24 parts of moutan bark (containing single-petal red and double-petal red) of Taiping river; 8 parts of Paeonia ostii white produced by Yaojiang river; 8 parts of paeonia ostii produced by Anhui; 10 parts of various ornamental varieties produced by Luoyang (Zhao powder, pujuan purple, clove purple, dazuo purple, nuanziyan, haihuang, yaohuang, luoyang brocade, black peony and white peony); the extraction of the genomic DNA of the sample was carried out according to the above-mentioned DNA extraction method.

DNA quality detection

DNA quality was checked by agarose gel electrophoresis using a DYCP-31DN model electrophoresis apparatus. mu.L of DNA sample was added to 1. Mu.L of 6 × loading buffer and gently mixed. After mixing uniformly, the mixed solution and 3 microliter DNA Marker are spotted into the sampling hole by a pipette gun; connecting electrophoresis conductor between power supply and electrophoresis apparatus, setting electrophoresis parameters, and setting voltage of 120V cm ^-1 Electrophoresis time is 40 minutes; and after the electrophoresis is finished, detecting the agarose gel by using a ZF-2 type ultraviolet analyzer, and marking and storing an electrophoresis pattern.

PCR amplification

In order to achieve good amplification effect, PCR enhancers (2% (W/V) BSA, 1% (W/V) PVP) were used in the PCR system. The PCR amplification system was prepared as shown in Table 3.

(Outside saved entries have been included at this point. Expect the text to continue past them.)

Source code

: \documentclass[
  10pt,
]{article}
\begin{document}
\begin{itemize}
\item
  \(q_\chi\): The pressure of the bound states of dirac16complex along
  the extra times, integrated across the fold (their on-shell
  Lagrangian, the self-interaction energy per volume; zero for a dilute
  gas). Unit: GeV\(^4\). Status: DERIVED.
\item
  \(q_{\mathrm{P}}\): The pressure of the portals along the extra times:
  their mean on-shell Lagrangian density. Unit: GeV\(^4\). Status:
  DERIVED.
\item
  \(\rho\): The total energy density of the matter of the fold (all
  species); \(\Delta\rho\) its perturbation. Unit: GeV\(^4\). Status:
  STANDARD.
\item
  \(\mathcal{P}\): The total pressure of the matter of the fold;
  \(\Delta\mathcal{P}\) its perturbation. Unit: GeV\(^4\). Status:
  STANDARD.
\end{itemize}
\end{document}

TABLE 3 PCR amplification System

The amplification procedure for the prepared PCR reaction solution was as follows: pre-denaturation at 94 ℃ for 4min; denaturation at 94 ℃ for 30s; annealing at 53 ℃ for 30s; extension at 72 ℃ for 30s; repeating the denaturation step for 30-35 cycles, extending at 72 deg.C for 5min, and taking out when the temperature drops to 25 deg.C for use. And detecting the amplification product by 2% agarose gel electrophoresis, wherein if a band of 100-400bp appears, the SSR primer has amplifiable property, and 83 pairs of amplifiable primers are screened out in total.

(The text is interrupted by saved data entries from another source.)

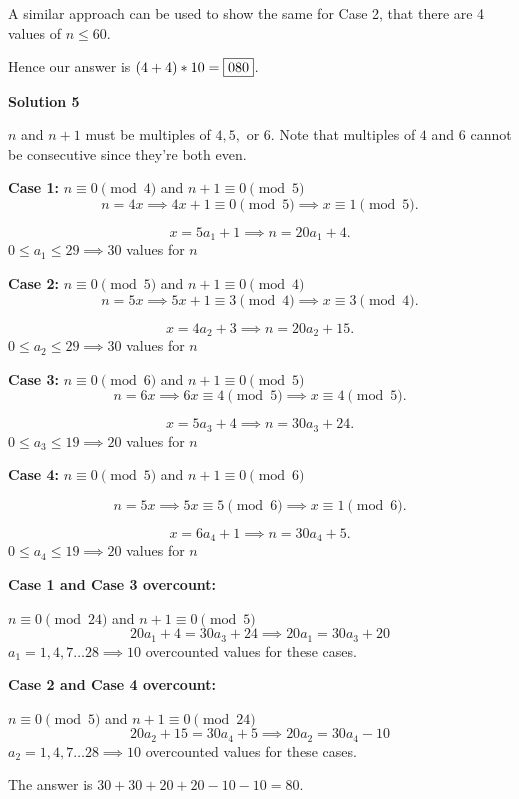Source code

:\begin{enumerate}
 A similar approach can be used to show the same for Case 2, that there are 4 values of $n \le 60$.

 Hence our answer is $(4+4)*10 = \fbox{080}$.

 



\textbf{Solution 5}

$n$ and $n + 1$ must be multiples of $4, 5,$ or $6.$ Note that multiples of $4$ and $6$ cannot be consecutive since they're both even.  

 
\textbf{Case 1:} $n \equiv 0 \pmod{4}$ and $n + 1 \equiv 0 \pmod{5}$
 \[n = 4x \implies 4x + 1 \equiv 0 \pmod{5} \implies x \equiv 1\pmod{5}.\]

 \[x = 5a_1 + 1 \implies n = 20a_1 + 4.\]
$0 \leq a_1 \leq 29 \implies 30$ values for $n$ 

 
\textbf{Case 2:} $n \equiv 0 \pmod{5}$ and $n + 1 \equiv 0 \pmod{4}$
 \[n = 5x \implies 5x + 1 \equiv 3 \pmod{4} \implies x \equiv 3\pmod{4}.\]

 \[x = 4a_2 + 3 \implies n = 20a_2 + 15.\]
$0 \leq a_2 \leq 29 \implies 30$ values for $n$ 

 
\textbf{Case 3:} $n \equiv 0 \pmod{6}$ and $n + 1 \equiv 0 \pmod{5}$
 \[n = 6x \implies 6x \equiv 4 \pmod{5} \implies x \equiv 4\pmod{5}.\]

 \[x = 5a_3 + 4 \implies n = 30a_3 + 24.\]
$0 \leq a_3 \leq 19 \implies 20$ values for $n$ 

 \textbf{Case 4:} $n \equiv 0 \pmod{5}$ and $n + 1 \equiv 0 \pmod{6}$

 \[n = 5x \implies 5x \equiv 5 \pmod{6} \implies x \equiv 1\pmod{6}.\]

 \[x = 6a_4 + 1 \implies n = 30a_4 + 5.\]
$0 \leq a_4 \leq 19 \implies 20$ values for $n$ 

 
\textbf{Case 1 and Case 3 overcount:} 

 $n \equiv 0 \pmod{24}$ and $n + 1 \equiv 0 \pmod{5}$
 \[20a_1 + 4 = 30a_3 + 24 \implies 20a_1 = 30a_3 + 20\] $a_1 = 1,4,7 \dots 28 \implies 10$ overcounted values for these cases. 

 
\textbf{Case 2 and Case 4 overcount:} 

 $n \equiv 0 \pmod{5}$ and $n + 1 \equiv 0 \pmod{24}$
 \[20a_2 + 15 = 30a_4 + 5 \implies 20a_2 = 30a_4 -10\] $a_2 = 1,4,7 \dots 28 \implies 10$ overcounted values for these cases. 

 
The answer is $30 + 30 + 20 + 20 - 10 - 10 = \boxed{80}.$





\end{enumerate}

And then, the 83 pairs of amplifiable SSR primer pairs are expanded and applied to 4 different varieties of moutan bark samples, and a PCR amplification system and a PCR amplification program are shown as above. And (3) carrying out detection on the PCR amplification product by using non-denatured polyacrylamide gel electrophoresis with the mass concentration of 8% in combination with silver staining to screen out SSR primers with better polymorphism.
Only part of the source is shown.